Homosexuality, Transsexuality, Psychoanalysis and Tradition Judaism, eds. Alan Slomowitz and Alison Feit (Routledge)
Explores the often incommensurable and irreconcilable beliefs and understandings of sexuality and gender in the Orthodox Jewish community. The first section of the volume highlights the divide between the psychoanalytic, academic, and traditional Orthodox Jewish perspectives on sexual identity and orientation, and the acute psychic and social challenges faced by gay and lesbian members of the Orthodox Jewish world. The second section focuses on gender identity, and highlights the divide between theories that see gender as fluid and traditional Judaism that sees gender as strictly binary.
James A. Diamond and Menachem Kellner, Reinventing Maimonides in Contemporary Jewish Thought (Littman Library)
The critical studies in this volume explore how Orthodox rabbis of different orientations—including Netziv, Kalonymus Kalman Shapira, Joseph Kafih, Abraham Isaac Kook, Aaron Kotler, Joseph Soloveitchik, and Elhanan Wasserman—have conducted a dialogue with Maimonides. Where do their arguments fit in the mainstream debates about him and his works? The essays published here demonstrate that Maimonides’ legacy remains vibrantly alive today.
Haym Soloveitchik, Collected Essays, Volume II (Littman Library)
In this second volume of his essays on the history of halakha, Haym Soloveitchik grapples with much-disputed topics in medieval Jewish history and takes issue with a number of reigning views. In Part I, devoted to the cultural origins of Ashkenaz and its lasting impact, Professor Soloveitchik questions the scholarly consensus that the roots of Ashkenaz lie deep in Palestinian soil. The second part of the volume treats the issue of martyrdom as perceived and practiced by Jews under Islam and Christianity. The collection concludes with two essays on Maimonides’ Mishne Torah which argue that that famed code must also be viewed as a work of art which sustains, as masterpieces do, multiple conflicting interpretations.

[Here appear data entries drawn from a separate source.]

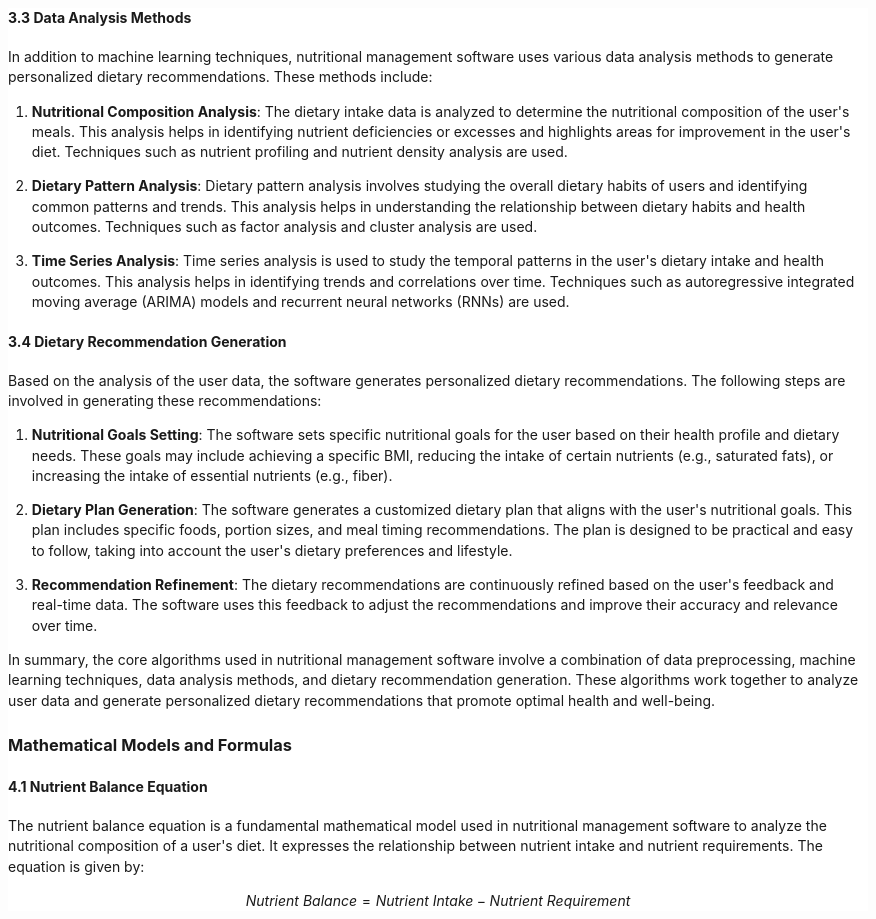 #### 3.3 Data Analysis Methods

In addition to machine learning techniques, nutritional management software uses various data analysis methods to generate personalized dietary recommendations. These methods include:

1. **Nutritional Composition Analysis**: The dietary intake data is analyzed to determine the nutritional composition of the user's meals. This analysis helps in identifying nutrient deficiencies or excesses and highlights areas for improvement in the user's diet. Techniques such as nutrient profiling and nutrient density analysis are used.

2. **Dietary Pattern Analysis**: Dietary pattern analysis involves studying the overall dietary habits of users and identifying common patterns and trends. This analysis helps in understanding the relationship between dietary habits and health outcomes. Techniques such as factor analysis and cluster analysis are used.

3. **Time Series Analysis**: Time series analysis is used to study the temporal patterns in the user's dietary intake and health outcomes. This analysis helps in identifying trends and correlations over time. Techniques such as autoregressive integrated moving average (ARIMA) models and recurrent neural networks (RNNs) are used.

#### 3.4 Dietary Recommendation Generation

Based on the analysis of the user data, the software generates personalized dietary recommendations. The following steps are involved in generating these recommendations:

1. **Nutritional Goals Setting**: The software sets specific nutritional goals for the user based on their health profile and dietary needs. These goals may include achieving a specific BMI, reducing the intake of certain nutrients (e.g., saturated fats), or increasing the intake of essential nutrients (e.g., fiber).

2. **Dietary Plan Generation**: The software generates a customized dietary plan that aligns with the user's nutritional goals. This plan includes specific foods, portion sizes, and meal timing recommendations. The plan is designed to be practical and easy to follow, taking into account the user's dietary preferences and lifestyle.

3. **Recommendation Refinement**: The dietary recommendations are continuously refined based on the user's feedback and real-time data. The software uses this feedback to adjust the recommendations and improve their accuracy and relevance over time.

In summary, the core algorithms used in nutritional management software involve a combination of data preprocessing, machine learning techniques, data analysis methods, and dietary recommendation generation. These algorithms work together to analyze user data and generate personalized dietary recommendations that promote optimal health and well-being.

### Mathematical Models and Formulas

#### 4.1 Nutrient Balance Equation

The nutrient balance equation is a fundamental mathematical model used in nutritional management software to analyze the nutritional composition of a user's diet. It expresses the relationship between nutrient intake and nutrient requirements. The equation is given by:

$$
Nutrient\ Balance = Nutrient\ Intake - Nutrient\ Requirement
$$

Yosef Salmon, Keeping Divine Law: Orthodoxy and Ultra-Orthodoxy [Hebrew] (Mosad Bialik)
(יוסף שלמון, ובחקתיהם לא תלכו—נתיבות בקשר האורתודוקסיה (מוסד ביאליק
Modern Jewish life has undergone transformations since the 17th century. Internally the religion has been rocked by Sabbateanism, Frankism, Hasidism, the Jewish Enlightenment, Reform, Conservative Judaism, Zionism, Socialism, and secularism. From outside, modern Judaism has encountered philosophical critique, antisemitism, physical and spiritual oppression, expulsion, and more. Orthodoxy itself sprung up from amidst these whirlwinds. Professor Salmon explores these transformations and developments through portraits and studies of some of the most influential figures to impact on the shaping of Orthodoxy throughout these periods.
Philip Wexler, Social Vision: The Lubavitcher Rebbe’s Transformative Paradigm for the World (Herder & Herder)
Despite wide recognition of Rabbi Menachem Mendel Schneerson’s impact, this is the first volume to seriously explore his social ideas and activism. The Rebbe not only engineered a global Jewish renaissance but also became an advocate for public education, criminal justice reform, women’s empowerment, and alternative energy. His socio-mystical worldview is compellingly framed as a transformative paradigm for the universal repair of society.